Turyści, których w rejonie Orlej Perci zaskoczyła zła pogoda, są już bezpieczni. Wszyscy, cali i zdrowi, znajdują się w tatrzańskich schroniskach.

Jak wcześniej informowaliśmy, atak zimy w wyższych partiach Tatr zaskoczył dzisiaj dziesięcioro turystów. Wszyscy, którzy wezwali pomoc, znajdowali się w rejonie Orlej Perci - szlaku trudnego do przejścia nawet w czasie bardzo dobrych warunków pogodowych.

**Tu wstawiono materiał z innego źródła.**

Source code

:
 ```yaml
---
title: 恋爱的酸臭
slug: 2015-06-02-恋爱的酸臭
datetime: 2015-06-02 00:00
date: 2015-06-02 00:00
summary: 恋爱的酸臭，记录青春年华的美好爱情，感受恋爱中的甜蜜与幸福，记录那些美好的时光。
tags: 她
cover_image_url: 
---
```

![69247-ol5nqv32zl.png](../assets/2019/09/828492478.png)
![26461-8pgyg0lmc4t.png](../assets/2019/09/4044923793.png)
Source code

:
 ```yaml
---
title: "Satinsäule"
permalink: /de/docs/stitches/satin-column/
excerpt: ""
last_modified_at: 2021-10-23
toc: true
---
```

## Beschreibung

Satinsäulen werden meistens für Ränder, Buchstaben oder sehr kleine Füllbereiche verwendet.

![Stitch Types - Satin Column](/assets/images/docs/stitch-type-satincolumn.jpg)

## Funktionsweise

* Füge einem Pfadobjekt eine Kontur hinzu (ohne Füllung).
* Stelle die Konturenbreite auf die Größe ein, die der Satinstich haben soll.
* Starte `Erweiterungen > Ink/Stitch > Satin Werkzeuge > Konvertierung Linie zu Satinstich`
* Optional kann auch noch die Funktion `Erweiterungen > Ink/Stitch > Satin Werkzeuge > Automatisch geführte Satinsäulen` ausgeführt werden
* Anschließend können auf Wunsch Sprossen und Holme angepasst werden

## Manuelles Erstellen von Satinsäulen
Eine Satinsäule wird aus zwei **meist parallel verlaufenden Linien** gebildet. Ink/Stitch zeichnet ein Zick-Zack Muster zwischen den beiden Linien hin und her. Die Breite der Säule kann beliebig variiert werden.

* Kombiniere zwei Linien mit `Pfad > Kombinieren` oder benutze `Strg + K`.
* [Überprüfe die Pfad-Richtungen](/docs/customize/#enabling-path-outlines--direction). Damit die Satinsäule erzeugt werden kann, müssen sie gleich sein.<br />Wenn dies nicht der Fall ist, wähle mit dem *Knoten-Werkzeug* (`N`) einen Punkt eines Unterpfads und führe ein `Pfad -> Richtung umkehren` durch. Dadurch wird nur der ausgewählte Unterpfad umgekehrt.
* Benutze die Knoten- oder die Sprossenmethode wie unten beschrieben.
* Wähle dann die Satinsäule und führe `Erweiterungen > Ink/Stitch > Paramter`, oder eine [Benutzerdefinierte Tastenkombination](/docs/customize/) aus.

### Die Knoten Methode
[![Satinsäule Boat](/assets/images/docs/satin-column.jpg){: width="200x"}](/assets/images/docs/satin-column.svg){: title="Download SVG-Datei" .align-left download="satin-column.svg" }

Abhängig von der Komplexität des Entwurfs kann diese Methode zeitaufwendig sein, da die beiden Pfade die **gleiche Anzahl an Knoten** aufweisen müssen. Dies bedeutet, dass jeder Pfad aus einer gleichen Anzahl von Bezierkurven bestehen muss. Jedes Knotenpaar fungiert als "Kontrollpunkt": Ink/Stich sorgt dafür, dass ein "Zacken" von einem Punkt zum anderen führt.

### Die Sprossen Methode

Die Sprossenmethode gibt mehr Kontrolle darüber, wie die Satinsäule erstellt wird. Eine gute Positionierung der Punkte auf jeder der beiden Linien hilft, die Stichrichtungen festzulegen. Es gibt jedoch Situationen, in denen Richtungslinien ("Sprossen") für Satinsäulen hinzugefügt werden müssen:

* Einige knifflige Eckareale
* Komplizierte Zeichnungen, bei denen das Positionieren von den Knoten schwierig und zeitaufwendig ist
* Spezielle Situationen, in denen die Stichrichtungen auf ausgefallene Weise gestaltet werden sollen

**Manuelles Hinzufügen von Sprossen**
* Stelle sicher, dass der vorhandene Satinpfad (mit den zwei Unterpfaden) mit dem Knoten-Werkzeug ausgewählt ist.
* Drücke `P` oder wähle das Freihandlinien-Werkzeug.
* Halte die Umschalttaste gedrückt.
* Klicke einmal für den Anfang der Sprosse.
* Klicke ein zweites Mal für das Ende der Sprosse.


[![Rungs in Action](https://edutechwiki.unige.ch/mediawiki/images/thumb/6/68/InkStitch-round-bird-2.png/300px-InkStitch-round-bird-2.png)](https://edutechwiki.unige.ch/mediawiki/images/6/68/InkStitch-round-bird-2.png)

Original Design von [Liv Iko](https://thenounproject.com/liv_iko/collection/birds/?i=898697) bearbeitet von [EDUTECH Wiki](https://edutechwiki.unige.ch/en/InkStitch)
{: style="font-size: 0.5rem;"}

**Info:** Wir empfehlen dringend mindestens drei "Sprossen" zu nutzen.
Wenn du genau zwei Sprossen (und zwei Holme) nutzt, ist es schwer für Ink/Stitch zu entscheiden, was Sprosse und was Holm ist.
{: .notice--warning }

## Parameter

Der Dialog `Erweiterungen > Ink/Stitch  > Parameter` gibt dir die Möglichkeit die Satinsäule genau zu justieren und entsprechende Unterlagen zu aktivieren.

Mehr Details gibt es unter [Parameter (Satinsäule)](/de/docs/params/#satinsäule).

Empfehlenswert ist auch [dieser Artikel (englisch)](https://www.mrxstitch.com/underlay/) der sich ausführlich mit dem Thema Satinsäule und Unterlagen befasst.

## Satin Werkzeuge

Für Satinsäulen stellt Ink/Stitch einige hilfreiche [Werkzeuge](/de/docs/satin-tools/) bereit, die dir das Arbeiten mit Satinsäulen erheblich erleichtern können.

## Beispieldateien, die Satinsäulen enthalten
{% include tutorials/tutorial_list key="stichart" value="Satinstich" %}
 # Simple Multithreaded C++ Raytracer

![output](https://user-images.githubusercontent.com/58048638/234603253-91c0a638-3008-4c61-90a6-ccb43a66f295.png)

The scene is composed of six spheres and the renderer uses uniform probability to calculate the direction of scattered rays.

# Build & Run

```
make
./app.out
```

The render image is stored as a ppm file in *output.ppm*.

Pierwsza grupka znajdowała się między Przełęczą Krzyżne a Granatami, druga w rejonie Koziej Przełęczy a trzecia - w Żlebie Kulczyńskiego. Akcja trwała kilka godzin, gdyż użycie śmigłowca przy tak fatalnej pogodzie było bardzo ograniczone.

Ratownicy TOPR ostrzegają, że wysoko w Tatrach panują trudne warunki - śniegu jest kilka centymetrów i szlaki są bardzo śliskie. Załamanie pogody totalnie zaskoczyło tych, którzy dzisiaj musieli wezwać na pomoc pogotowie górskie.

Na weekend prognozy pogody przewidują stopniową poprawę warunków. Jednak śnieg w wyższych partiach Tatr może się utrzymać przez najbliższych kilka dni.